Dalke Scientific Software: More science. Less time. Products
Products

Python generators

In the parsing lecture I wrote two functions. One was read_fasta_record() which read a single record from a FASTA file and left the input file ready for processing the next record. I also write a read_fasta_records() function for reading all of the FASTA records into a list. Here's how it was implemented:

def read_fasta_records(input_file):
    records = []
    while 1:
        record = read_fasta_record(input_file)
        if record is None:
            break
        records.append(record)
    return records

In the exercises you used the read_fasta_records() function because that was easier to use. Compare these two programs which compute the average sequence length for FASTA records.

num_records = 0
total_size = 0

infile = open("br_sequences.fasta")
for record in fasta_reader.read_fasta_records(infile):
    num_records += 1
    total_size += len(record.sequence)

print "Average sequence length:", float(total_size) / num_records
num_records = 0
total_size = 0

infile = open("br_sequences.fasta")
while 1:
    record = fasta_reader.read_fasta_record(infile)
    if record is None:
        break
    num_records += 1
    total_size += len(record.sequence)

print "Average sequence length:", float(total_size) / num_records
The first is clearly easier to understand.

The problem with the first approach is that it entire contents of the file into memory. If there are a million records then the list will have a million FastaRecord entries. This may take a lot of memory.

Even if memory isn't a problem, suppose you want the first 10 records where the sequences start with "A", and no more data from the file. It might be that the first 10 records of the input all start with "A" but because read_fasta_records() reads all the records first, there's no way to stop when there have been enough matches.

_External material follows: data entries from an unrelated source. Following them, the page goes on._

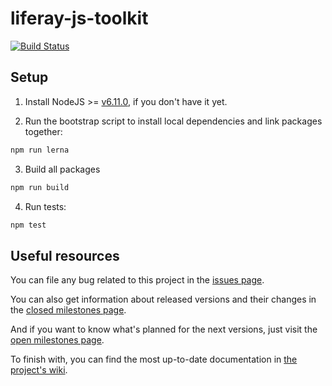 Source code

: # liferay-js-toolkit

[![Build Status](https://travis-ci.org/liferay/liferay-js-toolkit.svg?branch=master)](https://travis-ci.org/liferay/liferay-js-toolkit)

## Setup

1. Install NodeJS >= [v6.11.0](http://nodejs.org/dist/v6.11.0/), if you don't
	have it yet.

2. Run the bootstrap script to install local dependencies and link packages
	together:

```sh
npm run lerna
```

3. Build all packages

```sh
npm run build
```

4. Run tests:

```sh
npm test
```

## Useful resources

You can file any bug related to this project in the 
[issues page](https://github.com/liferay/liferay-js-toolkit/issues).

You can also get information about released versions and their changes in the 
[closed milestones page](https://github.com/liferay/liferay-js-toolkit/milestones?state=closed). 

And if you want to know what's planned for the next versions, just visit the 
[open milestones page](https://github.com/liferay/liferay-js-toolkit/milestones?state=open).

To finish with, you can find the most up-to-date documentation in [the project's wiki](https://github.com/liferay/liferay-js-toolkit/wiki).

The (modern) Python solution is to use generators. The for statement in Python works on anything which can be iterated. Iterate over a string and you get the characters in the string.

>>> for x in "Hi!":
...     print x
... 
H
i
!
>>> 
Iterate over a list and you get the elements of the list.
>>> for x in ["A", "list", "of", "words"]:
...     print x
... 
A
list
of
words
>>> 
Iterate over a dictionary and you get the keys.
>>> for x in {"zero": 0, "one": 1, "two": 2}:
...     print x
... 
zero
two
one
>>> 
Iterate over a open file and you get the lines in the file
>>> for x in open("simple.fasta"):
...     print repr(x)
... 
'>first sequence record\n'
'TACGAGAATAATTTCTCATCATCCAGCTTTAACACAAAATTCGCA\n'
'\n'
'>second sequence record\n'
'CAGTTTTCGTTAAGAGAACTTAACATTTTCTTATGACGTAAATGA\n'
'AGTTTATATATAAATTTCCTTTTTATTGGA\n'
'\n'
'>third sequence record\n'
'GAACTTAACATTTTCTTATGACGTAAATGAAGTTTATATATAAATTTCCTTTTTATTGGA\n'
'TAATATGCCTATGCCGCATAATTTTTATATCTTTCTCCTAACAAAACATTCGCTTGTAAA\n'
'\n'
>>> 
The file example is a nice one because it shows that iterators only work once. They go "forward" and there's no way to backup or restart an iterator.

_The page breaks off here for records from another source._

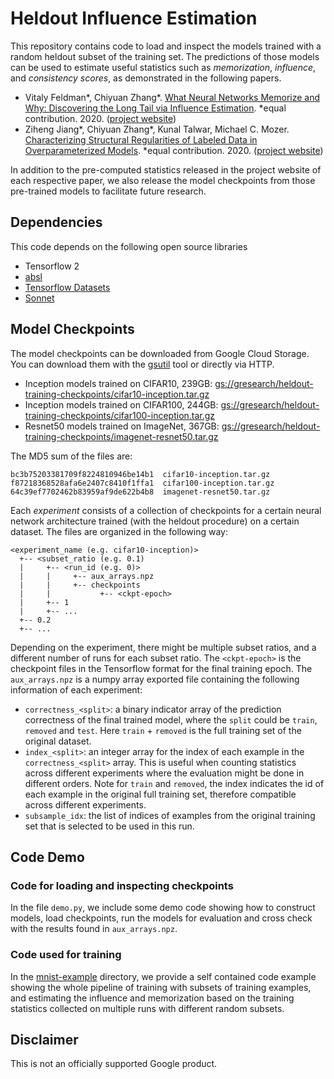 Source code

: # Heldout Influence Estimation

This repository contains code to load and inspect the models trained with a random heldout
subset of the training set. The predictions of those models can be used to estimate useful
statistics such as *memorization*, *influence*, and *consistency scores*, as demonstrated
in the following papers.

* Vitaly Feldman*, Chiyuan Zhang*.
  [What Neural Networks Memorize and Why: Discovering the Long Tail via Influence Estimation](https://arxiv.org/abs/2008.03703). *equal contribution. 2020.
  ([project website](https://pluskid.github.io/influence-memorization/))
* Ziheng Jiang*, Chiyuan Zhang*, Kunal Talwar, Michael C. Mozer.
  [Characterizing Structural Regularities of Labeled Data in Overparameterized Models](https://arxiv.org/abs/2002.03206). *equal contribution. 2020.
  ([project website](https://pluskid.github.io/structural-regularity/))

In addition to the pre-computed statistics released in the project website of each respective paper,
we also release the model checkpoints from those pre-trained models to facilitate future research.

## Dependencies

This code depends on the following open source libraries

* Tensorflow 2
* [absl](https://pypi.org/project/absl-py/)
* [Tensorflow Datasets](https://www.tensorflow.org/datasets)
* [Sonnet](https://github.com/deepmind/sonnet)

## Model Checkpoints

The model checkpoints can be downloaded from Google Cloud Storage. You can download them with the
[gsutil](https://cloud.google.com/storage/docs/gsutil) tool or directly via HTTP.

- Inception models trained on CIFAR10, 239GB: [gs://gresearch/heldout-training-checkpoints/cifar10-inception.tar.gz](http://storage.googleapis.com/gresearch/heldout-training-checkpoints/cifar10-inception.tar.gz)
- Inception models trained on CIFAR100, 244GB: [gs://gresearch/heldout-training-checkpoints/cifar100-inception.tar.gz](http://storage.googleapis.com/gresearch/heldout-training-checkpoints/cifar100-inception.tar.gz)
- Resnet50 models trained on ImageNet, 367GB: [gs://gresearch/heldout-training-checkpoints/imagenet-resnet50.tar.gz](http://storage.googleapis.com/gresearch/heldout-training-checkpoints/imagenet-resnet50.tar.gz)

The MD5 sum of the files are:

```
bc3b75203381709f8224810946be14b1  cifar10-inception.tar.gz
f87218368528afa6e2407c8410f1ffa1  cifar100-inception.tar.gz
64c39ef7702462b83959af9de622b4b8  imagenet-resnet50.tar.gz
```

Each *experiment* consists of a collection of checkpoints for a certain neural network architecture
trained (with the heldout procedure) on a certain dataset. The files are organized in the following way:

```
<experiment_name (e.g. cifar10-inception)>
  +-- <subset_ratio (e.g. 0.1)
  |     +-- <run_id (e.g. 0)>
  |     |     +-- aux_arrays.npz
  |     |     +-- checkpoints
  |     |           +-- <ckpt-epoch>
  |     +-- 1
  |     +-- ...
  +-- 0.2
  +-- ...
```

Depending on the experiment, there might be multiple subset ratios, and a different number
of runs for each subset ratio. The `<ckpt-epoch>` is the checkpoint files in the Tensorflow
format for the final training epoch. The `aux_arrays.npz` is a numpy array exported file
containing the following information of each experiment:

- `correctness_<split>`: a binary indicator array of the prediction correctness of the final
  trained model, where the `split` could be `train`, `removed` and `test`. Here `train` + `removed`
  is the full training set of the original dataset.
- `index_<split>`: an integer array for the index of each example in the `correctness_<split>` array.
  This is useful when counting statistics across different experiments where the evaluation might
  be done in different orders. Note for `train` and `removed`, the index indicates the id of each
  example in the original full training set, therefore compatible across different experiments.
- `subsample_idx`: the list of indices of examples from the original training set that is
  selected to be used in this run.


## Code Demo

### Code for loading and inspecting checkpoints

In the file `demo.py`, we include some demo code showing how to construct models, load checkpoints,
run the models for evaluation and cross check with the results found in `aux_arrays.npz`.

### Code used for training

In the [mnist-example](mnist-example) directory, we provide a self contained code example showing
the whole pipeline of training with subsets of training examples, and estimating the influence and
memorization based on the training statistics collected on multiple runs with different random subsets.

## Disclaimer

This is not an officially supported Google product.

A generator is a special type of function that can be used as an iterator. A generator function is any function which uses the yield statement. Here's an example generator function first created then used in a for loop.

>>> def spam():
...   yield "one"
...   yield "two"
...   yield "three"
... 
>>> spam()
<generator object at 0x642d8>
>>> for x in spam():
...     print x
... 
one
two
three
>>> 
When you call a generator function it returns a generator object. This object stores information about the original function and the state of function call. (By "state" I mean the values of the variables in the function and the location of the code to run next.) The inital location is the start of the function.

When the for loop asks for the next element the generator starts (or continues) function execution at the place it left off. It runs until it reaches a yield statement. The value of the yield statement is used as the next element in the generator.

There are three ways to tell the for loop that there are no more elements in the generator: let the program execution reach the end of the function ("fall off the end" in programmer speak), use a return statement (it may not return any value), or raise a StopIteration exception.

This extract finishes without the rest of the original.